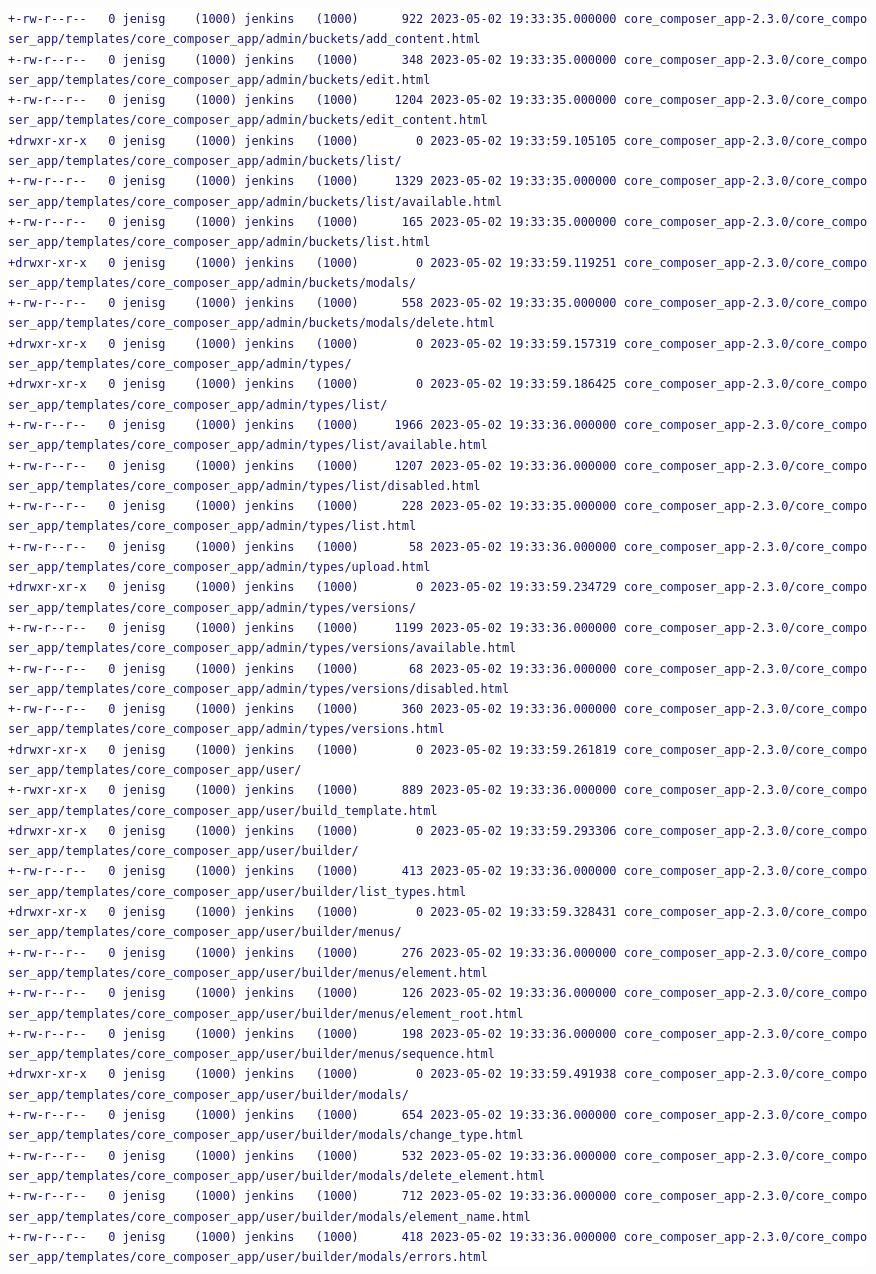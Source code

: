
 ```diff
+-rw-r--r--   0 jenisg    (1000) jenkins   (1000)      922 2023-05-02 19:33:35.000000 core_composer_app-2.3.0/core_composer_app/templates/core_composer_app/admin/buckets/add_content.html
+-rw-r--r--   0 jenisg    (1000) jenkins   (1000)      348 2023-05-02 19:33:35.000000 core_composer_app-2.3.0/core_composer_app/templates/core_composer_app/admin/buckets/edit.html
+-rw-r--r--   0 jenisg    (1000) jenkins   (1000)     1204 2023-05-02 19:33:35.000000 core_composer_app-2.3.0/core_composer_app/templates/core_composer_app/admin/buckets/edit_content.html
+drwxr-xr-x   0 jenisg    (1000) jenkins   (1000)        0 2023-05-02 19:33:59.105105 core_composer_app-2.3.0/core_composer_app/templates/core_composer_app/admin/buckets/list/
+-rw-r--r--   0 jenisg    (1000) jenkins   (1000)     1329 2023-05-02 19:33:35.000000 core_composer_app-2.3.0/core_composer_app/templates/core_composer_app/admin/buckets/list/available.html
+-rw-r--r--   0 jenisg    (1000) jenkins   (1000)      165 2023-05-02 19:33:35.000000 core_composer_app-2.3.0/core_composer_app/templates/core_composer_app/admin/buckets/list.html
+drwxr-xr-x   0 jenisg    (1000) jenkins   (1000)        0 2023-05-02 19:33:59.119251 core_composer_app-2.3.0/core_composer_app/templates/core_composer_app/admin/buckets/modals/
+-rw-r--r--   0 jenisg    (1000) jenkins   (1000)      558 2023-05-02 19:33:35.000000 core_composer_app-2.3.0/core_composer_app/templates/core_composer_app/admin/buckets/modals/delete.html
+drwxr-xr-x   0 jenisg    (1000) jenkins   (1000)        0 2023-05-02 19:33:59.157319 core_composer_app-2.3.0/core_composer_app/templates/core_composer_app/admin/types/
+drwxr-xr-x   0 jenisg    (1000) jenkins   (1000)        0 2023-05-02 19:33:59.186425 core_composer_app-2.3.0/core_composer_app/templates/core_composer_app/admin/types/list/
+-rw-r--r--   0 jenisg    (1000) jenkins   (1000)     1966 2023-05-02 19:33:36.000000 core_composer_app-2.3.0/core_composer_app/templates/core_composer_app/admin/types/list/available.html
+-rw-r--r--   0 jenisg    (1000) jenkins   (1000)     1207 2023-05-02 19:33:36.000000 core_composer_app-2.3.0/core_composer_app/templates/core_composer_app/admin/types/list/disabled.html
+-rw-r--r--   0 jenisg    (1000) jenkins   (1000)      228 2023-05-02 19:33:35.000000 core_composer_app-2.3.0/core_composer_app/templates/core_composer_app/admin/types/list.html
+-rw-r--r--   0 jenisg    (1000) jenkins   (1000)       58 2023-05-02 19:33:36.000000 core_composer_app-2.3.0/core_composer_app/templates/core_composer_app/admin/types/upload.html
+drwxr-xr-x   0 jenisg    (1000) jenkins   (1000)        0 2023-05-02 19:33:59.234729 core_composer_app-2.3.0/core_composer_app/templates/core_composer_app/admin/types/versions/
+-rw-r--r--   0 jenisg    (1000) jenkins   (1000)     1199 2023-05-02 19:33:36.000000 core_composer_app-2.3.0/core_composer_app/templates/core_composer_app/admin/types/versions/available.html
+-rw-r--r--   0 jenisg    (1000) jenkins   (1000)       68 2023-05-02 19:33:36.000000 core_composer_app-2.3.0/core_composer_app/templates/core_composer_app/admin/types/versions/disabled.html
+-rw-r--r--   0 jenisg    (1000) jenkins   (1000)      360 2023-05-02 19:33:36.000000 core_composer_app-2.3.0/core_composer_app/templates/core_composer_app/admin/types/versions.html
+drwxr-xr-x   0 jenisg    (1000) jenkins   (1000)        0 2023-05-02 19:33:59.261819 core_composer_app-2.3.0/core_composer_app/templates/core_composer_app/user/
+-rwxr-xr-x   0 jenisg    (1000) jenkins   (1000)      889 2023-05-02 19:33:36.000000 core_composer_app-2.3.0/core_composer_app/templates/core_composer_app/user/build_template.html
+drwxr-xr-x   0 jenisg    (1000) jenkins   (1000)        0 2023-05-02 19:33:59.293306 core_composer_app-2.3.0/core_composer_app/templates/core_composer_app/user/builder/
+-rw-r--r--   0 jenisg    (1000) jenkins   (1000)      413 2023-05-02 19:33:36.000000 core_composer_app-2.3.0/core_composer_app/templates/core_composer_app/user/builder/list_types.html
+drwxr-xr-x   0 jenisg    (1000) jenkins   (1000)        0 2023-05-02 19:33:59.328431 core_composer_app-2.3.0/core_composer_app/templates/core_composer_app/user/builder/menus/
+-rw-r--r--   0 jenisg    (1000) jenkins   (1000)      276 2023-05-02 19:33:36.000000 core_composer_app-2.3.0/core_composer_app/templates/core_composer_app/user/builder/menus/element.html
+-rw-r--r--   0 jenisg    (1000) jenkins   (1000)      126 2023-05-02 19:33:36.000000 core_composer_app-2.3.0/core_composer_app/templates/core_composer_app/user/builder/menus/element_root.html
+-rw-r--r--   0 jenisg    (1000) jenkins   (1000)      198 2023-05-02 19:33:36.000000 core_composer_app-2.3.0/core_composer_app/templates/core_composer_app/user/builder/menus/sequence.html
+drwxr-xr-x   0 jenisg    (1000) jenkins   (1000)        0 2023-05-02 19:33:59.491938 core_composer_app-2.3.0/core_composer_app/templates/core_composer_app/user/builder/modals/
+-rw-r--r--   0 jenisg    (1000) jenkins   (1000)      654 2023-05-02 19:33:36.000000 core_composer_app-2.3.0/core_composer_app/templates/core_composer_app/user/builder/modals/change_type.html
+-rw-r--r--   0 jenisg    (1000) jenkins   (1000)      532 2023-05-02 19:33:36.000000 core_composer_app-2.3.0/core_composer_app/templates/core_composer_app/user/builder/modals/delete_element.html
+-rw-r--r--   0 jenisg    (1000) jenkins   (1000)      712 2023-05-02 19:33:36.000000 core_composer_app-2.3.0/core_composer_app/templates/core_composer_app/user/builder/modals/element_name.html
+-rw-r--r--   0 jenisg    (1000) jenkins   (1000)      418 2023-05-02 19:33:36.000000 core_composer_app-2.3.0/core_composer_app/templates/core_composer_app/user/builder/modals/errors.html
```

● Task description
The entries are to be written out again exactly, without their pictures.

● Solved exercise
Source code

:
 ```diff
+-rw-r--r--   0 jenisg    (1000) jenkins   (1000)      922 2023-05-02 19:33:35.000000 core_composer_app-2.3.0/core_composer_app/templates/core_composer_app/admin/buckets/add_content.html
+-rw-r--r--   0 jenisg    (1000) jenkins   (1000)      348 2023-05-02 19:33:35.000000 core_composer_app-2.3.0/core_composer_app/templates/core_composer_app/admin/buckets/edit.html
+-rw-r--r--   0 jenisg    (1000) jenkins   (1000)     1204 2023-05-02 19:33:35.000000 core_composer_app-2.3.0/core_composer_app/templates/core_composer_app/admin/buckets/edit_content.html
+drwxr-xr-x   0 jenisg    (1000) jenkins   (1000)        0 2023-05-02 19:33:59.105105 core_composer_app-2.3.0/core_composer_app/templates/core_composer_app/admin/buckets/list/
+-rw-r--r--   0 jenisg    (1000) jenkins   (1000)     1329 2023-05-02 19:33:35.000000 core_composer_app-2.3.0/core_composer_app/templates/core_composer_app/admin/buckets/list/available.html
+-rw-r--r--   0 jenisg    (1000) jenkins   (1000)      165 2023-05-02 19:33:35.000000 core_composer_app-2.3.0/core_composer_app/templates/core_composer_app/admin/buckets/list.html
+drwxr-xr-x   0 jenisg    (1000) jenkins   (1000)        0 2023-05-02 19:33:59.119251 core_composer_app-2.3.0/core_composer_app/templates/core_composer_app/admin/buckets/modals/
+-rw-r--r--   0 jenisg    (1000) jenkins   (1000)      558 2023-05-02 19:33:35.000000 core_composer_app-2.3.0/core_composer_app/templates/core_composer_app/admin/buckets/modals/delete.html
+drwxr-xr-x   0 jenisg    (1000) jenkins   (1000)        0 2023-05-02 19:33:59.157319 core_composer_app-2.3.0/core_composer_app/templates/core_composer_app/admin/types/
+drwxr-xr-x   0 jenisg    (1000) jenkins   (1000)        0 2023-05-02 19:33:59.186425 core_composer_app-2.3.0/core_composer_app/templates/core_composer_app/admin/types/list/
+-rw-r--r--   0 jenisg    (1000) jenkins   (1000)     1966 2023-05-02 19:33:36.000000 core_composer_app-2.3.0/core_composer_app/templates/core_composer_app/admin/types/list/available.html
+-rw-r--r--   0 jenisg    (1000) jenkins   (1000)     1207 2023-05-02 19:33:36.000000 core_composer_app-2.3.0/core_composer_app/templates/core_composer_app/admin/types/list/disabled.html
+-rw-r--r--   0 jenisg    (1000) jenkins   (1000)      228 2023-05-02 19:33:35.000000 core_composer_app-2.3.0/core_composer_app/templates/core_composer_app/admin/types/list.html
+-rw-r--r--   0 jenisg    (1000) jenkins   (1000)       58 2023-05-02 19:33:36.000000 core_composer_app-2.3.0/core_composer_app/templates/core_composer_app/admin/types/upload.html
+drwxr-xr-x   0 jenisg    (1000) jenkins   (1000)        0 2023-05-02 19:33:59.234729 core_composer_app-2.3.0/core_composer_app/templates/core_composer_app/admin/types/versions/
+-rw-r--r--   0 jenisg    (1000) jenkins   (1000)     1199 2023-05-02 19:33:36.000000 core_composer_app-2.3.0/core_composer_app/templates/core_composer_app/admin/types/versions/available.html
+-rw-r--r--   0 jenisg    (1000) jenkins   (1000)       68 2023-05-02 19:33:36.000000 core_composer_app-2.3.0/core_composer_app/templates/core_composer_app/admin/types/versions/disabled.html
+-rw-r--r--   0 jenisg    (1000) jenkins   (1000)      360 2023-05-02 19:33:36.000000 core_composer_app-2.3.0/core_composer_app/templates/core_composer_app/admin/types/versions.html
+drwxr-xr-x   0 jenisg    (1000) jenkins   (1000)        0 2023-05-02 19:33:59.261819 core_composer_app-2.3.0/core_composer_app/templates/core_composer_app/user/
+-rwxr-xr-x   0 jenisg    (1000) jenkins   (1000)      889 2023-05-02 19:33:36.000000 core_composer_app-2.3.0/core_composer_app/templates/core_composer_app/user/build_template.html
+drwxr-xr-x   0 jenisg    (1000) jenkins   (1000)        0 2023-05-02 19:33:59.293306 core_composer_app-2.3.0/core_composer_app/templates/core_composer_app/user/builder/
+-rw-r--r--   0 jenisg    (1000) jenkins   (1000)      413 2023-05-02 19:33:36.000000 core_composer_app-2.3.0/core_composer_app/templates/core_composer_app/user/builder/list_types.html
+drwxr-xr-x   0 jenisg    (1000) jenkins   (1000)        0 2023-05-02 19:33:59.328431 core_composer_app-2.3.0/core_composer_app/templates/core_composer_app/user/builder/menus/
+-rw-r--r--   0 jenisg    (1000) jenkins   (1000)      276 2023-05-02 19:33:36.000000 core_composer_app-2.3.0/core_composer_app/templates/core_composer_app/user/builder/menus/element.html
+-rw-r--r--   0 jenisg    (1000) jenkins   (1000)      126 2023-05-02 19:33:36.000000 core_composer_app-2.3.0/core_composer_app/templates/core_composer_app/user/builder/menus/element_root.html
+-rw-r--r--   0 jenisg    (1000) jenkins   (1000)      198 2023-05-02 19:33:36.000000 core_composer_app-2.3.0/core_composer_app/templates/core_composer_app/user/builder/menus/sequence.html
+drwxr-xr-x   0 jenisg    (1000) jenkins   (1000)        0 2023-05-02 19:33:59.491938 core_composer_app-2.3.0/core_composer_app/templates/core_composer_app/user/builder/modals/
+-rw-r--r--   0 jenisg    (1000) jenkins   (1000)      654 2023-05-02 19:33:36.000000 core_composer_app-2.3.0/core_composer_app/templates/core_composer_app/user/builder/modals/change_type.html
+-rw-r--r--   0 jenisg    (1000) jenkins   (1000)      532 2023-05-02 19:33:36.000000 core_composer_app-2.3.0/core_composer_app/templates/core_composer_app/user/builder/modals/delete_element.html
+-rw-r--r--   0 jenisg    (1000) jenkins   (1000)      712 2023-05-02 19:33:36.000000 core_composer_app-2.3.0/core_composer_app/templates/core_composer_app/user/builder/modals/element_name.html
+-rw-r--r--   0 jenisg    (1000) jenkins   (1000)      418 2023-05-02 19:33:36.000000 core_composer_app-2.3.0/core_composer_app/templates/core_composer_app/user/builder/modals/errors.html
```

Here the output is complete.